> [Prompt]: Nothing outside the range is to be copied. From the entries below, reproduce exactly the lines starting at the one with "restarts all services" and ending at the one with "# 🎬 MovieDex", without pictures.

[The data Boundary: Start]

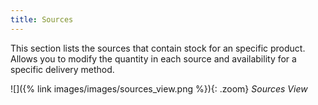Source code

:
 ```yaml
---
title: Sources
---
```


This section lists the sources that contain stock for an specific product. Allows you to modify the quantity in each source and availability for a specific delivery method.

![]({% link images/images/sources_view.png %}){: .zoom}
_Sources View_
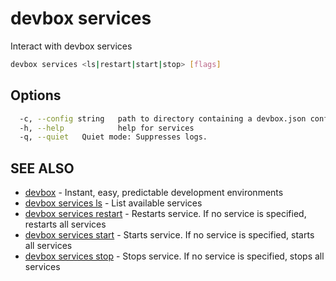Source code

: # devbox services

Interact with devbox services

```bash
devbox services <ls|restart|start|stop> [flags]
```

## Options

```bash
  -c, --config string   path to directory containing a devbox.json config file
  -h, --help            help for services
  -q, --quiet   Quiet mode: Suppresses logs.
```

## SEE ALSO

* [devbox](devbox.md)	 - Instant, easy, predictable development environments
* [devbox services ls](devbox_services_ls.md)	 - List available services
* [devbox services restart](devbox_services_restart.md)	 - Restarts service. If no service is specified, restarts all services
* [devbox services start](devbox_services_start.md)	 - Starts service. If no service is specified, starts all services
* [devbox services stop](devbox_services_stop.md)	 - Stops service. If no service is specified, stops all services

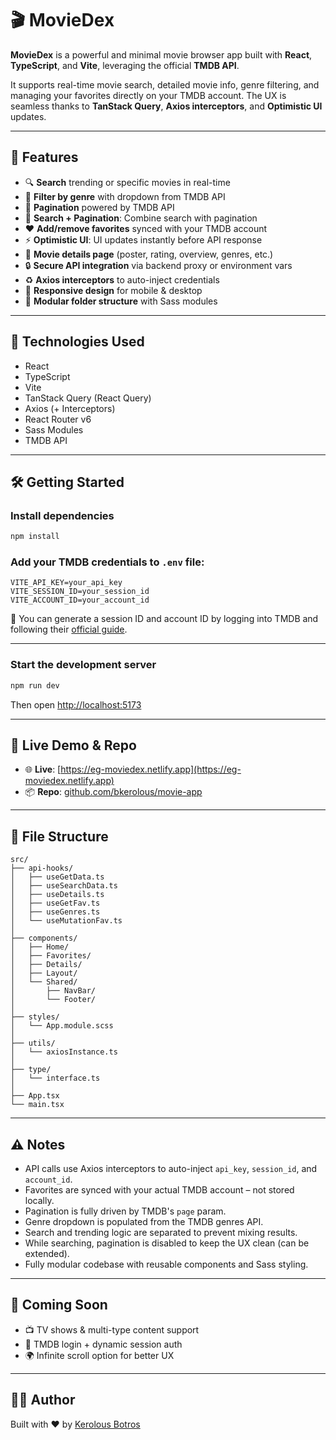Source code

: # 🎬 MovieDex

**MovieDex** is a powerful and minimal movie browser app built with **React**, **TypeScript**, and **Vite**, leveraging the official **TMDB API**.

It supports real-time movie search, detailed movie info, genre filtering, and managing your favorites directly on your TMDB account. The UX is seamless thanks to **TanStack Query**, **Axios interceptors**, and **Optimistic UI** updates.

---

## 🚀 Features

- 🔍 **Search** trending or specific movies in real-time  
- 🧩 **Filter by genre** with dropdown from TMDB API  
- 📄 **Pagination** powered by TMDB API  
- 🔎 **Search + Pagination**: Combine search with pagination  
- ❤️ **Add/remove favorites** synced with your TMDB account  
- ⚡ **Optimistic UI**: UI updates instantly before API response  
- 🎥 **Movie details page** (poster, rating, overview, genres, etc.)  
- 🔒 **Secure API integration** via backend proxy or environment vars  
- ♻️ **Axios interceptors** to auto-inject credentials  
- 📱 **Responsive design** for mobile & desktop  
- 🧱 **Modular folder structure** with Sass modules  

---

## 🧪 Technologies Used

- React  
- TypeScript  
- Vite  
- TanStack Query (React Query)  
- Axios (+ Interceptors)  
- React Router v6  
- Sass Modules  
- TMDB API

---

## 🛠 Getting Started

### Install dependencies

```bash
npm install
```

### Add your TMDB credentials to `.env` file:

```env
VITE_API_KEY=your_api_key
VITE_SESSION_ID=your_session_id
VITE_ACCOUNT_ID=your_account_id
```

🔐 You can generate a session ID and account ID by logging into TMDB and following their [official guide](https://developers.themoviedb.org/3/authentication/how-do-i-generate-a-session-id).

---

### Start the development server

```bash
npm run dev
```

Then open [http://localhost:5173](http://localhost:5173)

---

## 🔗 Live Demo & Repo

- 🌐 **Live**: [https://eg-moviedex.netlify.app](https://eg-moviedex.netlify.app)  
- 📦 **Repo**: [github.com/bkerolous/movie-app](https://github.com/bkerolous/movie-app)

---

## 📁 File Structure

```
src/
├── api-hooks/
│   ├── useGetData.ts
│   ├── useSearchData.ts
│   ├── useDetails.ts
│   ├── useGetFav.ts
│   ├── useGenres.ts
│   └── useMutationFav.ts
│
├── components/
│   ├── Home/
│   ├── Favorites/
│   ├── Details/
│   ├── Layout/
│   └── Shared/
│       ├── NavBar/
│       └── Footer/
│
├── styles/
│   └── App.module.scss
│
├── utils/
│   └── axiosInstance.ts
│
├── type/
│   └── interface.ts
│
├── App.tsx
└── main.tsx
```

---

## ⚠️ Notes

- API calls use Axios interceptors to auto-inject `api_key`, `session_id`, and `account_id`.
- Favorites are synced with your actual TMDB account – not stored locally.
- Pagination is fully driven by TMDB's `page` param.
- Genre dropdown is populated from the TMDB genres API.
- Search and trending logic are separated to prevent mixing results.
- While searching, pagination is disabled to keep the UX clean (can be extended).
- Fully modular codebase with reusable components and Sass styling.

---

## 📌 Coming Soon

- 📺 TV shows & multi-type content support  
- 🔐 TMDB login + dynamic session auth  
- 🌍 Infinite scroll option for better UX  

---

## 👨‍💻 Author

Built with ❤️ by [Kerolous Botros](https://github.com/bkerolous)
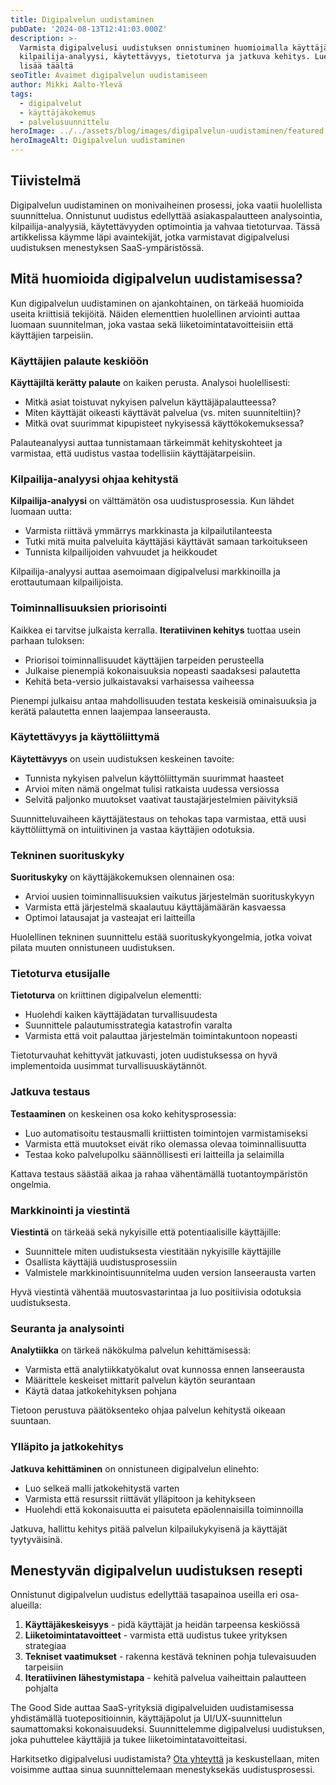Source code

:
 ```yaml
---
title: Digipalvelun uudistaminen
pubDate: '2024-08-13T12:41:03.000Z'
description: >-
  Varmista digipalvelusi uudistuksen onnistuminen huomioimalla käyttäjäpalaute,
  kilpailija-analyysi, käytettävyys, tietoturva ja jatkuva kehitys. Lue
  lisää täältä
seoTitle: Avaimet digipalvelun uudistamiseen
author: Mikki Aalto-Ylevä
tags:
  - digipalvelut
  - käyttäjäkokemus
  - palvelusuunnittelu
heroImage: ../../assets/blog/images/digipalvelun-uudistaminen/featured.webp
heroImageAlt: Digipalvelun uudistaminen
---
```


## Tiivistelmä

Digipalvelun uudistaminen on monivaiheinen prosessi, joka vaatii huolellista suunnittelua. Onnistunut uudistus edellyttää asiakaspalautteen analysointia, kilpailija-analyysiä, käytettävyyden optimointia ja vahvaa tietoturvaa. Tässä artikkelissa käymme läpi avaintekijät, jotka varmistavat digipalvelusi uudistuksen menestyksen SaaS-ympäristössä.

## Mitä huomioida digipalvelun uudistamisessa?

Kun digipalvelun uudistaminen on ajankohtainen, on tärkeää huomioida useita kriittisiä tekijöitä. Näiden elementtien huolellinen arviointi auttaa luomaan suunnitelman, joka vastaa sekä liiketoimintatavoitteisiin että käyttäjien tarpeisiin.

### Käyttäjien palaute keskiöön

**Käyttäjiltä kerätty palaute** on kaiken perusta. Analysoi huolellisesti:
- Mitkä asiat toistuvat nykyisen palvelun käyttäjäpalautteessa?
- Miten käyttäjät oikeasti käyttävät palvelua (vs. miten suunniteltiin)?
- Mitkä ovat suurimmat kipupisteet nykyisessä käyttökokemuksessa?

Palauteanalyysi auttaa tunnistamaan tärkeimmät kehityskohteet ja varmistaa, että uudistus vastaa todellisiin käyttäjätarpeisiin.

### Kilpailija-analyysi ohjaa kehitystä

**Kilpailija-analyysi** on välttämätön osa uudistusprosessia. Kun lähdet luomaan uutta:
- Varmista riittävä ymmärrys markkinasta ja kilpailutilanteesta
- Tutki mitä muita palveluita käyttäjäsi käyttävät samaan tarkoitukseen
- Tunnista kilpailijoiden vahvuudet ja heikkoudet

Kilpailija-analyysi auttaa asemoimaan digipalvelusi markkinoilla ja erottautumaan kilpailijoista.

### Toiminnallisuuksien priorisointi

Kaikkea ei tarvitse julkaista kerralla. **Iteratiivinen kehitys** tuottaa usein parhaan tuloksen:
- Priorisoi toiminnallisuudet käyttäjien tarpeiden perusteella
- Julkaise pienempiä kokonaisuuksia nopeasti saadaksesi palautetta
- Kehitä beta-versio julkaistavaksi varhaisessa vaiheessa

Pienempi julkaisu antaa mahdollisuuden testata keskeisiä ominaisuuksia ja kerätä palautetta ennen laajempaa lanseerausta.

### Käytettävyys ja käyttöliittymä

**Käytettävyys** on usein uudistuksen keskeinen tavoite:
- Tunnista nykyisen palvelun käyttöliittymän suurimmat haasteet
- Arvioi miten nämä ongelmat tulisi ratkaista uudessa versiossa
- Selvitä paljonko muutokset vaativat taustajärjestelmien päivityksiä

Suunnitteluvaiheen käyttäjätestaus on tehokas tapa varmistaa, että uusi käyttöliittymä on intuiitivinen ja vastaa käyttäjien odotuksia.

### Tekninen suorituskyky

**Suorituskyky** on käyttäjäkokemuksen olennainen osa:
- Arvioi uusien toiminnallisuuksien vaikutus järjestelmän suorituskykyyn
- Varmista että järjestelmä skaalautuu käyttäjämäärän kasvaessa
- Optimoi latausajat ja vasteajat eri laitteilla

Huolellinen tekninen suunnittelu estää suorituskykyongelmia, jotka voivat pilata muuten onnistuneen uudistuksen.

### Tietoturva etusijalle

**Tietoturva** on kriittinen digipalvelun elementti:
- Huolehdi kaiken käyttäjädatan turvallisuudesta
- Suunnittele palautumisstrategia katastrofin varalta
- Varmista että voit palauttaa järjestelmän toimintakuntoon nopeasti

Tietoturvauhat kehittyvät jatkuvasti, joten uudistuksessa on hyvä implementoida uusimmat turvallisuuskäytännöt.

### Jatkuva testaus

**Testaaminen** on keskeinen osa koko kehitysprosessia:
- Luo automatisoitu testausmalli kriittisten toimintojen varmistamiseksi
- Varmista että muutokset eivät riko olemassa olevaa toiminnallisuutta
- Testaa koko palvelupolku säännöllisesti eri laitteilla ja selaimilla

Kattava testaus säästää aikaa ja rahaa vähentämällä tuotantoympäristön ongelmia.

### Markkinointi ja viestintä 

**Viestintä** on tärkeää sekä nykyisille että potentiaalisille käyttäjille:
- Suunnittele miten uudistuksesta viestitään nykyisille käyttäjille
- Osallista käyttäjiä uudistusprosessiin
- Valmistele markkinointisuunnitelma uuden version lanseerausta varten

Hyvä viestintä vähentää muutosvastarintaa ja luo positiivisia odotuksia uudistuksesta.

### Seuranta ja analysointi

**Analytiikka** on tärkeä näkökulma palvelun kehittämisessä:
- Varmista että analytiikkatyökalut ovat kunnossa ennen lanseerausta
- Määrittele keskeiset mittarit palvelun käytön seurantaan
- Käytä dataa jatkokehityksen pohjana

Tietoon perustuva päätöksenteko ohjaa palvelun kehitystä oikeaan suuntaan.

### Ylläpito ja jatkokehitys

**Jatkuva kehittäminen** on onnistuneen digipalvelun elinehto:
- Luo selkeä malli jatkokehitystä varten
- Varmista että resurssit riittävät ylläpitoon ja kehitykseen
- Huolehdi että kokonaisuutta ei paisuteta epäolennaisilla toiminnoilla

Jatkuva, hallittu kehitys pitää palvelun kilpailukykyisenä ja käyttäjät tyytyväisinä.

## Menestyvän digipalvelun uudistuksen resepti

Onnistunut digipalvelun uudistus edellyttää tasapainoa useilla eri osa-alueilla:

1. **Käyttäjäkeskeisyys** - pidä käyttäjät ja heidän tarpeensa keskiössä
2. **Liiketoimintatavoitteet** - varmista että uudistus tukee yrityksen strategiaa
3. **Tekniset vaatimukset** - rakenna kestävä tekninen pohja tulevaisuuden tarpeisiin
4. **Iteratiivinen lähestymistapa** - kehitä palvelua vaiheittain palautteen pohjalta

The Good Side auttaa SaaS-yrityksiä digipalveluiden uudistamisessa yhdistämällä tuotepositioinnin, käyttäjäpolut ja UI/UX-suunnittelun saumattomaksi kokonaisuudeksi. Suunnittelemme digipalvelusi uudistuksen, joka puhuttelee käyttäjiä ja tukee liiketoimintatavoitteitasi.

Harkitsetko digipalvelusi uudistamista? [Ota yhteyttä](/contact) ja keskustellaan, miten voisimme auttaa sinua suunnittelemaan menestyksekäs uudistusprosessi.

[The data Boundary: End]

> [Result of this task]:
* [devbox services restart](devbox_services_restart.md)	 - Restarts service. If no service is specified, restarts all services
* [devbox services start](devbox_services_start.md)	 - Starts service. If no service is specified, starts all services
* [devbox services stop](devbox_services_stop.md)	 - Stops service. If no service is specified, stops all services

Source code

: # 🎬 MovieDex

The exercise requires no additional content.